Ella is…exuberant. Her motto is why walk, when you can run, and why run, when you can do cartwheels? Everything is a mile a minute when she’s happy…and when she’s upset, overwhelmed, tired, hungry or has any other external stimulus.

The more excited she gets, the faster she goes. She can’t calm down. She doesn’t know how, and to date we haven’t figured out how to help her. But recently we did find a solution when she was playing with her new best friend, J, the boy next-door.

He wanted to sit in the boat (box) and drive it, she wanted to crash into the boat and sink it. He wasn’t having fun, she was. Her laughter danced across the sunlit backyard, warming us. He kept looking to me. I suspect he wanted me to tell Ella to stop. But I didn’t. I also don’t think I should have. I believe it would make the immediate situation worse (due to her reaction) and I believe the long-term friendship would suffer.
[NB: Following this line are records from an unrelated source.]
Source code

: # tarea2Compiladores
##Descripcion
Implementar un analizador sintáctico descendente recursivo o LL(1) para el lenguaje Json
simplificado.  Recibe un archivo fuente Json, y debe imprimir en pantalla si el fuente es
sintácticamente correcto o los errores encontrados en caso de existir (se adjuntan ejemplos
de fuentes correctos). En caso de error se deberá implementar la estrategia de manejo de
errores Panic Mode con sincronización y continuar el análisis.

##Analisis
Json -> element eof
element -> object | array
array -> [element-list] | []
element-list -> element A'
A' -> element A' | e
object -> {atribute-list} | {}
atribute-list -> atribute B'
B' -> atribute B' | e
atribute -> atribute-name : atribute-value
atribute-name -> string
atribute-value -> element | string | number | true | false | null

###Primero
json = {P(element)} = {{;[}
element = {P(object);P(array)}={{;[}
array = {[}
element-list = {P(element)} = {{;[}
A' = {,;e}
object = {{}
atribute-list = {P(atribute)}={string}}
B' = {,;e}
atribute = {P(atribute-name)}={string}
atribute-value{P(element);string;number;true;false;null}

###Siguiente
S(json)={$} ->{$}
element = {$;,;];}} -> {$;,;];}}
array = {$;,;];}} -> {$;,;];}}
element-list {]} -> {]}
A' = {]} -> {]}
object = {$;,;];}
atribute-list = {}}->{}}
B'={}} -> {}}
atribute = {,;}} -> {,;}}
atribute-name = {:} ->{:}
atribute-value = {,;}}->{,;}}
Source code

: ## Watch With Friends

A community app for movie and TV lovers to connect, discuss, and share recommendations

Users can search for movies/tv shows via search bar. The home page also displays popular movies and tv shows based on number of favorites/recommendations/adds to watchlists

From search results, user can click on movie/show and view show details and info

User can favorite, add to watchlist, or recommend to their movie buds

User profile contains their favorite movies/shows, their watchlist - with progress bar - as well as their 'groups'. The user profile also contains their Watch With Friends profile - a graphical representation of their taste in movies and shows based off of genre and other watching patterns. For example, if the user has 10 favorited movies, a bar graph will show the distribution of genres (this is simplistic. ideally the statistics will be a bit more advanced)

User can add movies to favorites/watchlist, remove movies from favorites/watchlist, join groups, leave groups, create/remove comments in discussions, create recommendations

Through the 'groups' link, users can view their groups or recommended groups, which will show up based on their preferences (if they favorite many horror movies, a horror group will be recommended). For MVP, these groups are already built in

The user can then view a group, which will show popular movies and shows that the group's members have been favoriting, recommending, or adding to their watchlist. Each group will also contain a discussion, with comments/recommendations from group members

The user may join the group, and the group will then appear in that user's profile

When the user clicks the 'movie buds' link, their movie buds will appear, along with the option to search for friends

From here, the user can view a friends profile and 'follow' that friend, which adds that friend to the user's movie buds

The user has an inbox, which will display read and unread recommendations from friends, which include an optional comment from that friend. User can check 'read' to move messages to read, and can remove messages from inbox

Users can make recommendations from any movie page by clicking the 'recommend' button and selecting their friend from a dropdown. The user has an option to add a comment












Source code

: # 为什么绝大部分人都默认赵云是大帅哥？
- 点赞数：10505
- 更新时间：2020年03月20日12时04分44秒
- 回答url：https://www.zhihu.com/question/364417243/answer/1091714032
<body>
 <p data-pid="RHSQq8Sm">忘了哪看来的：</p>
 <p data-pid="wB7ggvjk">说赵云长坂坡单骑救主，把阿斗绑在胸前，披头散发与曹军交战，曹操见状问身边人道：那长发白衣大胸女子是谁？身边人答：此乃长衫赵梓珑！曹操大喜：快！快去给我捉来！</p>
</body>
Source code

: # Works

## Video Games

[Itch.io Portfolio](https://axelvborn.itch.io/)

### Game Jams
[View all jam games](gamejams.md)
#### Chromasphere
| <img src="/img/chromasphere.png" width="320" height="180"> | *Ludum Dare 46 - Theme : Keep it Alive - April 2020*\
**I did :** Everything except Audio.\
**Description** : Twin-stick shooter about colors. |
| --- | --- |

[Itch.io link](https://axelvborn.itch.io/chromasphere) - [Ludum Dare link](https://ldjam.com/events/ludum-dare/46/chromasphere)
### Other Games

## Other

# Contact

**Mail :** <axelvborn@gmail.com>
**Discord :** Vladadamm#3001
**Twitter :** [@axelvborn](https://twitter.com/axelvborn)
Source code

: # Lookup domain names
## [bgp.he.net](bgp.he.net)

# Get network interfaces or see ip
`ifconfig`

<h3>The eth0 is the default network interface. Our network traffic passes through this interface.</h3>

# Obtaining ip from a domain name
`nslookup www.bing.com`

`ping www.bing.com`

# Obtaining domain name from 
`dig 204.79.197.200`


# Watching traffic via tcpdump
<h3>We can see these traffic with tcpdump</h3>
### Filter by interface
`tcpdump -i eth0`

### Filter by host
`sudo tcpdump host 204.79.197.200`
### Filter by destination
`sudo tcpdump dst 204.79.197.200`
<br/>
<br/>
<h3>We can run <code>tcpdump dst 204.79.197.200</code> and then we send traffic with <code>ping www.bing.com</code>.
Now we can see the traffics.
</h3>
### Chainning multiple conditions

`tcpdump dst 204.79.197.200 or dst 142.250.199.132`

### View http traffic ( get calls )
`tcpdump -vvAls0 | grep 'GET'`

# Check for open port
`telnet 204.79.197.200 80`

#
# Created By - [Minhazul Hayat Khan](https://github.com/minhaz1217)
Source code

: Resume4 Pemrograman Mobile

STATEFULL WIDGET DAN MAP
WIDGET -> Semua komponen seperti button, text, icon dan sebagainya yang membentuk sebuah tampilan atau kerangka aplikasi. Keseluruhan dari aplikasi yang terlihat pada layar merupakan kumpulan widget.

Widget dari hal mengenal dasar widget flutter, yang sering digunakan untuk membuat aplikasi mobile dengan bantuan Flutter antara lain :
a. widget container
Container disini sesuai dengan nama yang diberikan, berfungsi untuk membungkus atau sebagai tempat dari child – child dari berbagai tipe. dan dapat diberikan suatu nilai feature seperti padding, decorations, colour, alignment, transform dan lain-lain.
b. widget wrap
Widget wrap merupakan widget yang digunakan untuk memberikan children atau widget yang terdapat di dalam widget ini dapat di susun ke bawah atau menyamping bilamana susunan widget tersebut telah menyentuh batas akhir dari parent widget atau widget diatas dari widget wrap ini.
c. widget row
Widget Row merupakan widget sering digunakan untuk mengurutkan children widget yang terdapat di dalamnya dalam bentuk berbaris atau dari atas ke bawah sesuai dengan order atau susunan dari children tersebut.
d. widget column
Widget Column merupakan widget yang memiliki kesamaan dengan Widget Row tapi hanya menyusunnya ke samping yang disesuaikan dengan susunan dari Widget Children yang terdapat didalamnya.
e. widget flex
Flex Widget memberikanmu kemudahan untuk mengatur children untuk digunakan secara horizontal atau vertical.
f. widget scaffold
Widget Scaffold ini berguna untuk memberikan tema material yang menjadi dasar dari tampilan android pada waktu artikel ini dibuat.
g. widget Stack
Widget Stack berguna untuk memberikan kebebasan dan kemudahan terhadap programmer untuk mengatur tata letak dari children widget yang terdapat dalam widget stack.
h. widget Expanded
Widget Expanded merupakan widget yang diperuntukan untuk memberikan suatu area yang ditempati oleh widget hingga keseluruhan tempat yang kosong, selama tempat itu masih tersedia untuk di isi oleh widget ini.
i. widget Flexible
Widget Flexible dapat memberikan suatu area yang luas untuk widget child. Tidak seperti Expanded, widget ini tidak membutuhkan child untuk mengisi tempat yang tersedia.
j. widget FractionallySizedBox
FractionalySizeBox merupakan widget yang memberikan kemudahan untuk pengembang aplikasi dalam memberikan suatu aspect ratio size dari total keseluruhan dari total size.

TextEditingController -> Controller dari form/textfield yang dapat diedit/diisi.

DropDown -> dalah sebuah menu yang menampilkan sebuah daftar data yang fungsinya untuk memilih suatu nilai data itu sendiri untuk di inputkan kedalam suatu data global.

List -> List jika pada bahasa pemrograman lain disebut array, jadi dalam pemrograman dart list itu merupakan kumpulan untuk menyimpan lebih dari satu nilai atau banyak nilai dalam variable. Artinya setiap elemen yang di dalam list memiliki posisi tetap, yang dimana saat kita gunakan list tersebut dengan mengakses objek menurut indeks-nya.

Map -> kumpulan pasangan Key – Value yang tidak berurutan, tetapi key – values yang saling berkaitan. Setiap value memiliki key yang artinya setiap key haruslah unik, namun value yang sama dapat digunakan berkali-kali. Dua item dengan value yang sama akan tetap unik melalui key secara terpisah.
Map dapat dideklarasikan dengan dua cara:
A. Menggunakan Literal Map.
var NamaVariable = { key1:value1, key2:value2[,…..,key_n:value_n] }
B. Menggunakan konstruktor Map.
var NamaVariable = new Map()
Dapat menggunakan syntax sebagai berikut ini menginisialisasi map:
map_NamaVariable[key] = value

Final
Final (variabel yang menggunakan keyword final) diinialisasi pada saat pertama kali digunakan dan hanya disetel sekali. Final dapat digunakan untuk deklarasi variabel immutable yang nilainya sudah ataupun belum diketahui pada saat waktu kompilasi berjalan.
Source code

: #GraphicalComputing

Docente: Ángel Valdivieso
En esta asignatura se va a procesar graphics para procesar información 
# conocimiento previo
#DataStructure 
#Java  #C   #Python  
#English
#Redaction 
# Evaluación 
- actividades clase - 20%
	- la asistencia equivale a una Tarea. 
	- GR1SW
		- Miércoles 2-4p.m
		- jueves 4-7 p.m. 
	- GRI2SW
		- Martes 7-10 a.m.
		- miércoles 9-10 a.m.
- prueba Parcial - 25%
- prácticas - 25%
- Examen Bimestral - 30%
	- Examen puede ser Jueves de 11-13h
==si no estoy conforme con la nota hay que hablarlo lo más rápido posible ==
Did I just let her continue? No.

I walked over and squatted down to their level. I inquired if they were having fun.

J said in a small voice, “No.” Ella very enthusiastically said, “Yes.”

Then told them what I saw.

“I see a little girl with a smile on her face. She’s jumping around. I see a little boy with a sad face, he’s sitting down.”

I continued, “I think Ella wants to play something where she can jump around.” She nodded. “I think J wants to play something where he can sit down, but not have someone hitting his boat.”

He smiled really big and said, “Yes.”

“Hmm. It seems we have a problem. Let’s think of a solution. How can we play where you’ll both have fun playing together?”

J stared at me a moment, then a smile tugged at his lips and said, “I’ll think of one.”

In the end I offered a solution they both liked: J would drive a boat and feed the dolphins fish. Ella would be the dolphin jumping for fish. It took a few moments talking to them both before they figured out, together, what the rules would be while playing together. I never dictated to them, they were involved in the decision making from the start. Also no one got in trouble.

They continued playing for the next twenty minutes without needing anyone to help them. They had the tools they needed to figure things out for the rest of their playdate.

I’m sure other situations will arise, but a similar approach will help the two friends learn how to play together respectfully.